Material for this exercise:
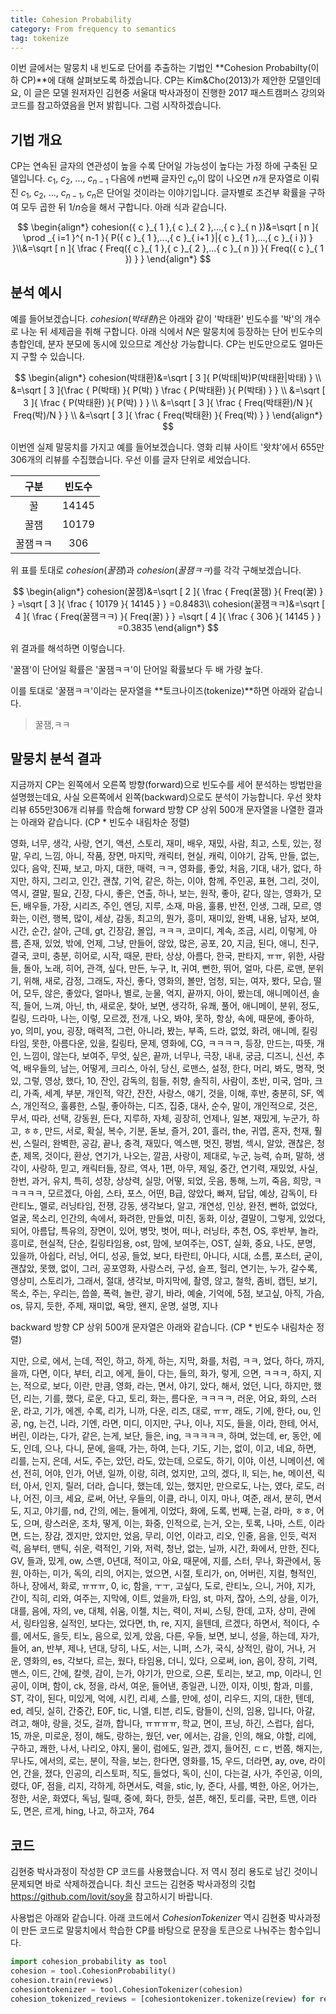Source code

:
 ```yaml
---
title: Cohesion Probability
category: From frequency to semantics
tag: tokenize
---
```


이번 글에서는 말뭉치 내 빈도로 단어를 추출하는 기법인 **Cohesion Probabilty(이하 CP)**에 대해 살펴보도록 하겠습니다. CP는 Kim&Cho(2013)가 제안한 모델인데요, 이 글은 모델 원저자인 김현중 서울대 박사과정이 진행한 2017 패스트캠퍼스 강의와 코드를 참고하였음을 먼저 밝힙니다. 그럼 시작하겠습니다.



## 기법 개요

CP는 연속된 글자의 연관성이 높을 수록 단어일 가능성이 높다는 가정 하에 구축된 모델입니다. $c_1$, $c_2$, ..., $c_{n-1}$ 다음에 $n$번째 글자인 $c_n$이 많이 나오면 $n$개 문자열로 이뤄진 $c_1$, $c_2$, ..., $c_{n-1}$, $c_n$은 단어일 것이라는 이야기입니다. 글자별로 조건부 확률을 구하여 모두 곱한 뒤 $1/n$승을 해서 구합니다. 아래 식과 같습니다.



$$
\begin{align*}
cohesion({ c }_{ 1 },{ c }_{ 2 },...,{ c }_{ n })&=\sqrt [ n ]{ \prod _{ i=1 }^{ n-1 }{ P({ c }_{ 1 },...,{ c }_{ i+1 }|{ c }_{ 1 },...,{ c }_{ i }) }  }\\&=\sqrt [ n ]{ \frac { Freq({ c }_{ 1 },{ c }_{ 2 },...{ c }_{ n }) }{ Freq({ c }_{ 1 }) }  } 
\end{align*}
$$


## 분석 예시

예를 들어보겠습니다. $cohesion(박태환)$은 아래와 같이 '박태환' 빈도수를 '박'의 개수로 나눈 뒤 세제곱을 취해 구합니다. 아래 식에서 $N$은 말뭉치에 등장하는 단어 빈도수의 총합인데, 분자 분모에 동시에 있으므로 계산상 가능합니다. CP는 빈도만으로도 얼마든지 구할 수 있습니다.



$$
\begin{align*}
cohesion(박태환)&=\sqrt [ 3 ]{ P(박태|박)P(박태환|박태) } \\ &=\sqrt [ 3 ]{\frac { P(박태) }{ P(박) } \frac { P(박태환) }{ P(박태) }  } \\ &=\sqrt [ 3 ]{ \frac { P(박태환) }{ P(박) }  } \\ &=\sqrt [ 3 ]{ \frac { Freq(박태환)/N }{ Freq(박)/N }  } \\ &=\sqrt [ 3 ]{ \frac { Freq(박태환) }{ Freq(박) }  }
\end{align*}
$$



이번엔 실제 말뭉치를 가지고 예를 들어보겠습니다. 영화 리뷰 사이트 '왓챠'에서 655만306개의 리뷰를 수집했습니다. 우선 이를 글자 단위로 세었습니다. 



|  구분  |  빈도수  |
| :--: | :---: |
|  꿀   | 14145 |
|  꿀잼  | 10179 |
| 꿀잼ㅋㅋ |  306  |



위 표를 토대로 $cohesion(꿀잼)$과 $cohesion(꿀잼ㅋㅋ)$를 각각 구해보겠습니다.



$$
\begin{align*}
cohesion(꿀잼)&=\sqrt [ 2 ]{ \frac { Freq(꿀잼) }{ Freq(꿀) }  } =\sqrt [ 3 ]{ \frac { 10179 }{ 14145 }  } =0.8483\\ cohesion(꿀잼ㅋㅋ)&=\sqrt [ 4 ]{ \frac { Freq(꿀잼ㅋㅋ) }{ Freq(꿀) }  } =\sqrt [ 4 ]{ \frac { 306 }{ 14145 }  } =0.3835
\end{align*}
$$


위 결과를 해석하면 이렇습니다. 



<p class="message">'꿀잼'이 단어일 확률은 '꿀잼ㅋㅋ'이 단어일 확률보다 두 배 가량 높다.</p>



이를 토대로 '꿀잼ㅋㅋ'이라는 문자열을 **토크나이즈(tokenize)**하면 아래와 같습니다.



> 꿀잼,ㅋㅋ





## 말뭉치 분석 결과

지금까지 CP는 왼쪽에서 오른쪽 방향(forward)으로 빈도수를 세어 분석하는 방법만을 설명했는데요, 사실 오른쪽에서 왼쪽(backward)으로도 분석이 가능합니다. 우선 왓챠 리뷰 655만306개 리뷰를 학습해 forward 방향 CP 상위 500개 문자열을 나열한 결과는 아래와 같습니다. (CP * 빈도수 내림차순 정렬)

<p class="message">

영화, 너무, 생각, 사랑, 연기, 액션, 스토리, 재미, 배우, 재밌, 사람, 최고, 스토, 있는, 정말, 우리, 느낌, 아니, 작품, 장면, 마지막, 캐릭터, 현실, 캐릭, 이야기, 감독, 만들, 없는, 있다, 음악, 진짜, 보고, 마지, 대한, 매력, ㅋㅋ, 영화를, 좋았, 처음, 기대, 내가, 없다, 하지만, 하지, 그리고, 인간, 괜찮, 기억, 같은, 하는, 이야, 함께, 주인공, 표현, 그리, 것이, 역시, 결말, 필요, 긴장, 다시, 좋은, 연출, 하나, 보는, 원작, 좋아, 같다, 않는, 영화가, 모든, 배우들, 가장, 시리즈, 주인, 엔딩, 지루, 소재, 마음, 훌륭, 반전, 인생, 그래, 모르, 영화는, 이런, 행복, 많이, 세상, 감동, 최고의, 뭔가, 흥미, 재미있, 완벽, 내용, 남자, 보여, 시간, 순간, 살아, 근데, gt, 긴장감, 몰입, ㅋㅋㅋ, 코미디, 계속, 조금, 시리, 이렇게, 아름, 존재, 있었, 밖에, 언제, 그냥, 만들어, 않았, 많은, 공포, 20, 지금, 된다, 애니, 친구, 결국, 코미, 충분, 히어로, 시작, 때문, 판타, 상상, 아름다, 한국, 판타지, ㅠㅠ, 위한, 사람들, 돌아, 노래, 히어, 관객, 싶다, 만든, 누구, lt, 귀여, 뻔한, 뛰어, 얼마, 다른, 로맨, 분위기, 위해, 새로, 감정, 그래도, 자신, 좋다, 영화의, 볼만, 엄청, 되는, 여자, 봤다, 모습, 떨어, 모두, 않은, 좋았다, 얼마나, 별로, 눈물, 억지, 끝까지, 아이, 봤는데, 애니메이션, 솔직, 들어, 느껴, 아닌, th, 새로운, 찾아, 보면, 생각하, 유쾌, 풀어, 애니메이, 분위, 정도, 킬링, 드라마, 나는, 이렇, 모르겠, 전개, 나오, 봐야, 못하, 항상, 속에, 때문에, 좋아하, yo, 의미, you, 굉장, 매력적, 그런, 아니라, 봤는, 부족, 드라, 없었, 화려, 애니메, 킬링타임, 못한, 아름다운, 있을, 킬링타, 문제, 영화에, CG, ㅋㅋㅋㅋ, 등장, 만드는, 따뜻, 개인, 느낌이, 않는다, 보여주, 무엇, 싶은, 끝까, 너무나, 극장, 내내, 궁금, 디즈니, 신선, 추억, 배우들의, 남는, 어떻게, 크리스, 아쉬, 당신, 로맨스, 설정, 한다, 머리, 봐도, 명작, 멋있, 그렇, 영상, 했다, 10, 잔인, 감독의, 힘들, 취향, 솔직히, 사람이, 초반, 미국, 엄마, 크리, 가족, 세계, 부분, 개인적, 약간, 잔잔, 사랑스, 얘기, 것을, 이해, 후반, 충분히, SF, 엑스, 개인적으, 훌륭한, 스릴, 좋아하는, 디즈, 집중, 대사, 순수, 말이, 개인적으로, 것은, 무서, 따라, 선택, 강동원, 든다, 지루하, 자체, 굉장히, 언제나, 일본, 재밌게, 누군가, 하고, ㅎㅎ, 만드, 서로, 확실, 복수, 기분, 돋보, 즐거, 201, 흘러, the, 귀엽, 혼자, 천재, 훨씬, 스릴러, 완벽한, 공감, 끝나, 충격, 재밌다, 엑스맨, 멋진, 평범, 섹시, 알았, 괜찮은, 청춘, 제목, 것이다, 환상, 연기가, 나오는, 깔끔, 사랑이, 제대로, 누군, 능력, 슈퍼, 말하, 생각이, 사랑하, 믿고, 캐릭터들, 장르, 역사, 1편, 아무, 제일, 중간, 연기력, 재밌었, 사실, 한번, 과거, 유치, 특히, 성장, 상상력, 실망, 어떻, 되었, 웃음, 통해, 느끼, 죽음, 희망, ㅋㅋㅋㅋㅋ, 모르겠다, 아쉽, 스타, 포스, 어떤, B급, 않았다, 빠져, 답답, 예상, 감독이, 타란티노, 멜로, 러닝타임, 전쟁, 강동, 생각보다, 알고, 개연성, 인상, 완전, 뻔하, 없었다, 얼굴, 목소리, 인간의, 속에서, 화려한, 만들었, 미친, 동화, 이상, 결말이, 그렇게, 있었다, 되어, 아름답, 특유의, 장면이, 있어, 병맛, 벗어, 떠나, 러닝타, 추천, OS, 후반부, 놀라, 흥미로, 현실적, 단순, 킬링타임용, ost, 맘에, 보여주는, OST, 실화, 중요, 나도, 분명, 있을까, 아쉽다, 러닝, 어디, 성공, 들었, 보다, 타란티, 아니다, 시대, 소름, 포스터, 굳이, 괜찮았, 못했, 없이, 그러, 공포영화, 사랑스러, 구성, 슬프, 헐리, 연기는, 누가, 갈수록, 영상미, 스토리가, 그래서, 절대, 생각보, 마지막에, 촬영, 않고, 철학, 좀비, 캡틴, 보기, 목소, 주는, 우리는, 씁쓸, 폭력, 놀란, 광기, 바라, 예술, 기억에, 5점, 보고싶, 아직, 가슴, os, 뮤지, 듯한, 주제, 재미없, 욕망, 왠지, 운명, 설명, 지나

</p>

backward 방향 CP 상위 500개 문자열은 아래와 같습니다. (CP * 빈도수 내림차순 정렬)

<p class="message">

지만, 으로, 에서, 는데, 적인, 하고, 하게, 하는, 지막, 화를, 처럼, ㅋㅋ, 었다, 하다, 까지, 을까, 다면, 이다, 부터, 리고, 에게, 들이, 다는, 들의, 화가, 렇게, 으면, ㅋㅋㅋ, 하지, 지는, 적으로, 보다, 이란, 만큼, 영화, 라는, 면서, 야기, 았다, 해서, 었던, 니다, 하지만, 했던, 리는, 기를, 했다, 로운, 다고, 토리, 화는, 름다운, ㅋㅋㅋㅋ, 러운, 어요, 화의, 스러운, 라고, 기가, 에겐, 수록, 리가, 니까, 다운, 리즈, 대로, ㅠㅠ, 래도, 기에, 한다, ou, 인공, ng, 는건, 니라, 기엔, 라면, 미디, 이지만, 구나, 이나, 지도, 들을, 이라, 한테, 어서, 버린, 이라는, 다가, 같은, 는게, 보단, 들은, ing, ㅋㅋㅋㅋㅋ, 하며, 었는데, er, 동안, 에도, 인데, 으나, 다니, 문에, 을때, 가는, 하여, 는다, 기도, 기는, 없이, 이고, 네요, 하면, 리를, 는지, 은데, 서도, 주는, 았던, 라도, 았는데, 으로도, 하기, 이야, 이션, 니메이션, 에선, 전히, 어야, 인가, 어낸, 일까, 이랑, 히려, 었지만, 고의, 겠다, ll, 되는, he, 메이션, 릭터, 아서, 인지, 릴러, 더라, 습니다, 했는데, 있는, 했지만, 만으로도, 나는, 였다, 로도, 러나, 어진, 이크, 세요, 로써, 어난, 우들의, 이클, 라니, 이지, 마나, 여준, 래서, 분히, 면서도, 지고, 야기를, nd, 간의, 에는, 들에게, 이었다, 화에, 도록, 번째, 는걸, 라마, ㅎㅎ, 어도, 으며, 랑스러운, 조차, 떻게, 이는, 화중, 인적으로, 는거, 오는, 토록, 나마, 스트, 이라면, 드는, 장감, 겠지만, 았지만, 었음, 무리, 이언, 이라고, 리오, 인줄, 음을, 인듯, 럭저럭, 음부터, 맨틱, 쉬운, 력적인, 기와, 저럭, 청난, 없는, 닐까, 시간, 화에서, 만한, 진다, GV, 들과, 밌게, ow, 스맨, 0년대, 적이고, 아요, 때문에, 지를, 스터, 무나, 화관에서, 동원, 아하는, 미가, 독의, 리의, 어지는, 었으면, 시절, 토리가, on, 어버린, 지컬, 형적인, 하나, 장에서, 화로, ㅠㅠㅠ, 0, ic, 함을, ㅜㅜ, 고싶다, 도로, 란티노, 으니, 거야, 지가, 간이, 직히, 리와, 여주는, 지막에, 이트, 었을까, 타임, st, 마저, 잖아, 스의, 상을, 이가, 대를, 음에, 자의, ve, 대체, 쉬움, 이첼, 치는, 력이, 저씨, 스팅, 한데, 고자, 상미, 관에서, 링타임용, 실적인, 보다는, 었다면, th, re, 지지, 을텐데, 르겠다, 하면서, 적이다, 수를, 에서도, 을듯, 티노, 음으로, 있게, 았음, 다른, 우들, 보면, 보니, 성을, 하는데, 자가, 들어, an, 반부, 제나, 년대, 당히, 나도, 서는, 니퍼, 스가, 국식, 상적인, 람이, 거나, 거운, 영화의, es, 각보다, 르는, 웠다, 타임용, 더니, 있다, 으로써, ion, 음이, 장히, 기력, 맨스, 이드, 간에, 칼렛, 감이, 는가, 야기가, 만으로, 으론, 토리는, 보고, mp, 이라니, 인공이, 이며, 함이, ck, 정을, 라서, 여운, 들어낸, 종일관, 니깐, 이자, 이빗, 함과, 미를, ST, 각이, 된다, 미있게, 억에, 시킨, 리셰, 스를, 만에, 성이, 리우드, 지의, 대한, 텐데, ed, 레딧, 실히, 간중간, E0F, tic, 니엘, 티븐, 리도, 람들이, 신의, 임용, 입니다, 아갈, 려고, 해야, 랑을, 것도, 걸까, 합니다, ㅠㅠㅠㅠ, 학교, 면이, 프닝, 하긴, 스럽다, 쉽다, 15, 까운, 미로운, 정이, 해도, 랑하는, 웠던, ver, 에서는, 감을, 인의, 해요, 야할, 리에, 구하고, 쾌한, 나서, 나리오, 야지, 물이, 럼에도, 일관, 겠지, 들어진, ㄷㄷ, 번쯤, 해지는, 무나도, 에서의, 로는, 분이, 작을, 보는, 한다면, 영화를, 15, 우드, 더라면, ay, ove, 라이언, 간을, 졌다, 인공의, 리스토퍼, 직도, 들었다, 독이, 신이, 다는걸, 사가, 주인공, 이의, 렸다, 0F, 점을, 리지, 각하게, 하면서도, 력을, stic, ly, 준다, 사를, 벽한, 아온, 어가는, 정한, 서운, 화였다, 독님, 릴때, 중에, 화다, 한듯, 설픈, 해진, 토리를, 국판, 트맨, 이라도, 면은, 르게, hing, 나고, 하고자, 764

</p>



## 코드

김현중 박사과정이 작성한 CP 코드를 사용했습니다. 저 역시 정리 용도로 남긴 것이니 문제되면 바로 삭제하겠습니다. 최신 코드는 김현중 박사과정의 깃헙 https://github.com/lovit/soy을 참고하시기 바랍니다. 

사용법은 아래와 같습니다. 아래 코드에서 *CohesionTokenizer* 역시 김현중 박사과정이 만든 코드로 말뭉치에서 학습한 CP를 바탕으로 문장을 토큰으로 나눠주는 함수입니다.

```python
import cohesion_probability as tool
cohesion = tool.CohesionProbability()
cohesion.train(reviews)
cohesiontokenizer = tool.CohesionTokenizer(cohesion)
cohesion_tokenized_reviews = [cohesiontokenizer.tokenize(review) for review in reviews]
```

<br>

<script src="https://gist.github.com/ratsgo/47d7ac778b71bab04feb67b516ac571c.js"></script>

What to work on: From the entries above, copy each line that holds "빈도수를".

Exercise output:
예를 들어보겠습니다. $cohesion(박태환)$은 아래와 같이 '박태환' 빈도수를 '박'의 개수로 나눈 뒤 세제곱을 취해 구합니다. 아래 식에서 $N$은 말뭉치에 등장하는 단어 빈도수의 총합인데, 분자 분모에 동시에 있으므로 계산상 가능합니다. CP는 빈도만으로도 얼마든지 구할 수 있습니다.
지금까지 CP는 왼쪽에서 오른쪽 방향(forward)으로 빈도수를 세어 분석하는 방법만을 설명했는데요, 사실 오른쪽에서 왼쪽(backward)으로도 분석이 가능합니다. 우선 왓챠 리뷰 655만306개 리뷰를 학습해 forward 방향 CP 상위 500개 문자열을 나열한 결과는 아래와 같습니다. (CP * 빈도수 내림차순 정렬)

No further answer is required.